VectorizedKernel

Running GPGPU kernels on CPU with auto-vectorization for SSE/AVX/AVX512 SIMD microarchitectures without any platform-dependency but a C++14 compiler that has auto-vectorization for arrays of lengths 4/8/16/32/64.

What does it need?

C++14 compiler
Auto-vectorization of compiler
Auto-vectorization flags -std=c++14 -O3 -march=cascadelake -mavx512f -mavx512bw -mprefer-vector-width=512 -ftree-vectorize -fno-math-errno
Or SSE/AVX2 versions if AVX512 is not supported by CPU

How does it work?

User writes scalar-looking code (see below sample)
createKernel factory function is given a user-lambda function [](auto factory, auto idThread, kernelArgs){} and a blueprint of the kernel parameters Vectorization::KernelArgs<int*>{}
Kernel is launched for N times, computed by simd-sized steps (can be bigger than actual SIMD width of CPU for extra pipelining)
When N is not integer multiple of simd, the remaining tail is computed with simd=1 automatically
User only takes care of the algorithm while each operation is done in parallel in 8,16,32,64,.. steps

What must be given to the lambda function as parameters?

first parameter: auto factory (this is used for constructing scalar-looking variables that do compute in parallel)
second parameter: auto idThread (this is a scalar-looking parallel variable that holds per-work-item id values that are zero-based, up to N given from run method)
all others: actual kernel arguments to be used for GPGPU computations (their blueprint is given like this: Vectorization::KernelArgs<your_arg_type>{} or this: Vectorization::KernelArgs<some_arg,some_other_arg>{} or anything with more template arguments to declare actual kernel arguments after the second parameter of lambda function )

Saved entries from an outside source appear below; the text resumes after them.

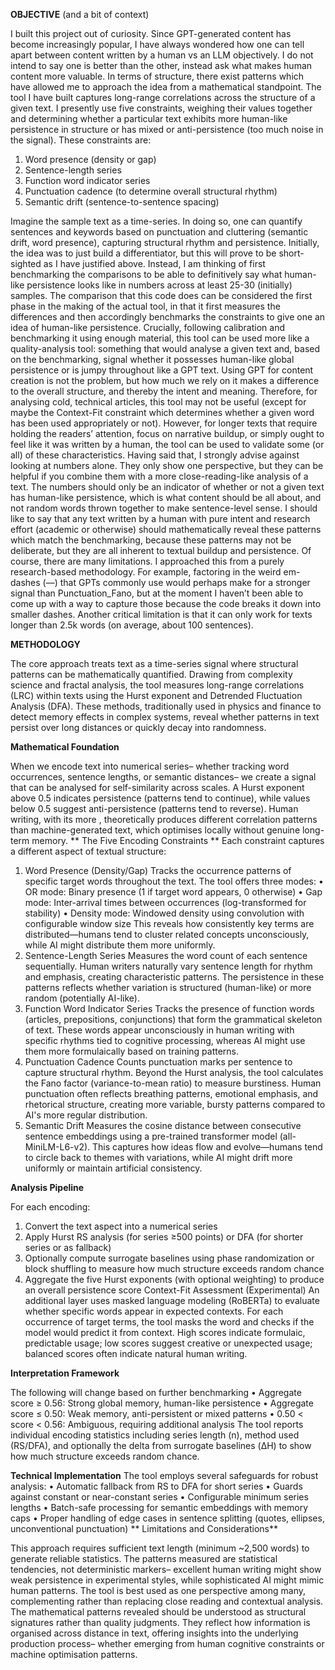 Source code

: **OBJECTIVE** (and a bit of context)

I built this project out of curiosity. Since GPT-generated content has become increasingly popular, I have always wondered how one can tell apart between content written by a human vs an LLM objectively. I do not intend to say one is better than the other, instead ask what makes human content more valuable. In terms of structure, there exist patterns which have allowed me to approach the idea from a mathematical standpoint. The tool I have built captures long-range correlations across the structure of a given text. I presently use five constraints, weighing their values together and determining whether a particular text exhibits more human-like persistence in structure or has mixed or anti-persistence (too much noise in the signal). These constraints are:
1.	Word presence (density or gap)
2.	Sentence-length series
3.	Function word indicator series
4.	Punctuation cadence (to determine overall structural rhythm)
5.	Semantic drift (sentence-to-sentence spacing)


Imagine the sample text as a time-series. In doing so, one can quantify sentences and keywords based on punctuation and cluttering (semantic drift, word presence), capturing structural rhythm and persistence. Initially, the idea was to just build a differentiator, but this will prove to be short-sighted as I have justified above. Instead, I am thinking of first benchmarking the comparisons to be able to definitively say what human-like persistence looks like in numbers across at least 25-30 (initially) samples. The comparison that this code does can be considered the first phase in the making of the actual tool, in that it first measures the differences and then accordingly benchmarks the constraints to give one an idea of human-like persistence.
Crucially, following calibration and benchmarking it using enough material, this tool can be used more like a quality-analysis tool: something that would analyse a given text and, based on the benchmarking, signal whether it possesses human-like global persistence or is jumpy throughout like a GPT text. Using GPT for content creation is not the problem, but how much we rely on it makes a difference to the overall structure, and thereby the intent and meaning. Therefore, for analysing cold, technical articles, this tool may not be useful (except for maybe the Context-Fit constraint which determines whether a given word has been used appropriately or not). However, for longer texts that require holding the readers’ attention, focus on narrative buildup, or simply ought to feel like it was written by a human, the tool can be used to validate some (or all) of these characteristics.
Having said that, I strongly advise against looking at numbers alone. They only show one perspective, but they can be helpful if you combine them with a more close-reading-like analysis of a text. The numbers should only be an indicator of whether or not a given text has human-like persistence, which is what content should be all about, and not random words thrown together to make sentence-level sense. I should like to say that any text written by a human with pure intent and research effort (academic or otherwise) should mathematically reveal these patterns which match the benchmarking, because these patterns may not be deliberate, but they are all inherent to textual buildup and persistence.
	Of course, there are many limitations. I approached this from a purely research-based methodology. For example, factoring in the weird em-dashes (––) that GPTs commonly use would perhaps make for a stronger signal than Punctuation_Fano, but at the moment I haven’t been able to come up with a way to capture those because the code breaks it down into smaller dashes. Another critical limitation is that it can only work for texts longer than 2.5k words (on average, about 100 sentences).

**METHODOLOGY**

The core approach treats text as a time-series signal where structural patterns can be mathematically quantified. Drawing from complexity science and fractal analysis, the tool measures long-range correlations (LRC) within texts using the Hurst exponent and Detrended Fluctuation Analysis (DFA). These methods, traditionally used in physics and finance to detect memory effects in complex systems, reveal whether patterns in text persist over long distances or quickly decay into randomness.

**Mathematical Foundation**

When we encode text into numerical series– whether tracking word occurrences, sentence lengths, or semantic distances– we create a signal that can be analysed for self-similarity across scales. A Hurst exponent above 0.5 indicates persistence (patterns tend to continue), while values below 0.5 suggest anti-persistence (patterns tend to reverse). Human writing, with its more , theoretically produces different correlation patterns than machine-generated text, which optimises locally without genuine long-term memory.
**
The Five Encoding Constraints
**
Each constraint captures a different aspect of textual structure:
1. Word Presence (Density/Gap) Tracks the occurrence patterns of specific target words throughout the text. The tool offers three modes:
•	OR mode: Binary presence (1 if target word appears, 0 otherwise)
•	Gap mode: Inter-arrival times between occurrences (log-transformed for stability)
•	Density mode: Windowed density using convolution with configurable window size
This reveals how consistently key terms are distributed—humans tend to cluster related concepts unconsciously, while AI might distribute them more uniformly.
2. Sentence-Length Series Measures the word count of each sentence sequentially. Human writers naturally vary sentence length for rhythm and emphasis, creating characteristic patterns. The persistence in these patterns reflects whether variation is structured (human-like) or more random (potentially AI-like).
3. Function Word Indicator Series Tracks the presence of function words (articles, prepositions, conjunctions) that form the grammatical skeleton of text. These words appear unconsciously in human writing with specific rhythms tied to cognitive processing, whereas AI might use them more formulaically based on training patterns.
4. Punctuation Cadence Counts punctuation marks per sentence to capture structural rhythm. Beyond the Hurst analysis, the tool calculates the Fano factor (variance-to-mean ratio) to measure burstiness. Human punctuation often reflects breathing patterns, emotional emphasis, and rhetorical structure, creating more variable, bursty patterns compared to AI's more regular distribution.
5. Semantic Drift Measures the cosine distance between consecutive sentence embeddings using a pre-trained transformer model (all-MiniLM-L6-v2). This captures how ideas flow and evolve—humans tend to circle back to themes with variations, while AI might drift more uniformly or maintain artificial consistency.

**Analysis Pipeline**

For each encoding:
1.	Convert the text aspect into a numerical series
2.	Apply Hurst RS analysis (for series ≥500 points) or DFA (for shorter series or as fallback)
3.	Optionally compute surrogate baselines using phase randomization or block shuffling to measure how much structure exceeds random chance
4.	Aggregate the five Hurst exponents (with optional weighting) to produce an overall persistence score
Context-Fit Assessment (Experimental)
An additional layer uses masked language modeling (RoBERTa) to evaluate whether specific words appear in expected contexts. For each occurrence of target terms, the tool masks the word and checks if the model would predict it from context. High scores indicate formulaic, predictable usage; low scores suggest creative or unexpected usage; balanced scores often indicate natural human writing.

**Interpretation Framework**

The following will change based on further benchmarking
•	Aggregate score ≥ 0.56: Strong global memory, human-like persistence
•	Aggregate score ≤ 0.50: Weak memory, anti-persistent or mixed patterns
•	0.50 < score < 0.56: Ambiguous, requiring additional analysis
The tool reports individual encoding statistics including series length (n), method used (RS/DFA), and optionally the delta from surrogate baselines (ΔH) to show how much structure exceeds random chance.

**Technical Implementation**
The tool employs several safeguards for robust analysis:
•	Automatic fallback from RS to DFA for short series
•	Guards against constant or near-constant series
•	Configurable minimum series lengths
•	Batch-safe processing for semantic embeddings with memory caps
•	Proper handling of edge cases in sentence splitting (quotes, ellipses, unconventional punctuation)
**
Limitations and Considerations**

This approach requires sufficient text length (minimum ~2,500 words) to generate reliable statistics. The patterns measured are statistical tendencies, not deterministic markers– excellent human writing might show weak persistence in experimental styles, while sophisticated AI might mimic human patterns. The tool is best used as one perspective among many, complementing rather than replacing close reading and contextual analysis.
The mathematical patterns revealed should be understood as structural signatures rather than quality judgments. They reflect how information is organised across distance in text, offering insights into the underlying production process– whether emerging from human cognitive constraints or machine optimisation patterns.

Basic samples are found in wiki: https://github.com/tugrul512bit/VectorizedKernel/wiki.

How do variables' methods work?

contiguous memory read/write methods require a pointer to target pointer and an index object: variable.writeToContiguous(ptr,index)
scatter/gather operations (similar to the contiguous read/write) requires: variable.writeTo(ptr,index) only difference is each element goes different its own index
computation methods require firstOperand.methodName(secondOperand,result)
ternary requires conditionObject.ternary(trueChoice,falseChoice,result)
logical methods require firstOperand.logicalAnd(secondOperand,result)
logical results are of type "integer" vector (because the width of result vector has to be same as float vector).

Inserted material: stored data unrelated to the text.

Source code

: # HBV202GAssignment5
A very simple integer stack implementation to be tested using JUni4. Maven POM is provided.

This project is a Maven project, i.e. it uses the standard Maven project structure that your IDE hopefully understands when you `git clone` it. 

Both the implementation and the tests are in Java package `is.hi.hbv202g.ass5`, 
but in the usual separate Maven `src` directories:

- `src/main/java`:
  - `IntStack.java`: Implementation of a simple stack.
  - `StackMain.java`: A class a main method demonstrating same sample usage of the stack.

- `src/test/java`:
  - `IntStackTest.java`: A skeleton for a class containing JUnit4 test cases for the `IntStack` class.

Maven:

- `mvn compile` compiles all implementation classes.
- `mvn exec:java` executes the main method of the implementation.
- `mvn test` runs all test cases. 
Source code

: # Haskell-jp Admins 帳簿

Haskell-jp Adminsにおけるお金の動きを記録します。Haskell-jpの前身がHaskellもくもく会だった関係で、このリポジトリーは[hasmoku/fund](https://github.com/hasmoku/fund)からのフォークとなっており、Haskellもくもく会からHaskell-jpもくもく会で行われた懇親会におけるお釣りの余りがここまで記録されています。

Any Math Functions Accelerated?

x.cosFastFullRange(result) ---> too high ulps, error at digit 0.0000001 so watchout for outputs that are close to zero
x.sinFastFullRange(result) ---> too high ulps, error at digit 0.0000001 so watchout for outputs that are close to zero
x.sinFast(result) ---> 0.19 ulps average distance from std::sin, 1 ulps max distance
x.cosFast(result) --> 0.08 ulps average, 1 ulps max distance from std::cos
x.sqrt(result) --> auto-vectorized
x.rsqrt(result) --> still uses sqrt instruction, not rsqrt
x.expFast(result) --> 0.5 ULPS average, 10 ulps max
x.atanhFast(result) --> 12 ULPS on range [-0.5,0.5], higher error on (-1.0,1.0)
x.template cubeRootNewtonRaphson(result) --> faster in range [0,1] (requires range reduction/dereduction), still faster outside that range
x.cubeRootFast(result) --> for range [0,1] where 0 has 0.33 error, 0.5 has 0.000008 error, 1.0 has 0.000000005 error (better range-reduce to upper half)
todo: x.log(result), x.pow(y,result), x.divFast(non-constant-integer division,result), x.rsqrtFast(result)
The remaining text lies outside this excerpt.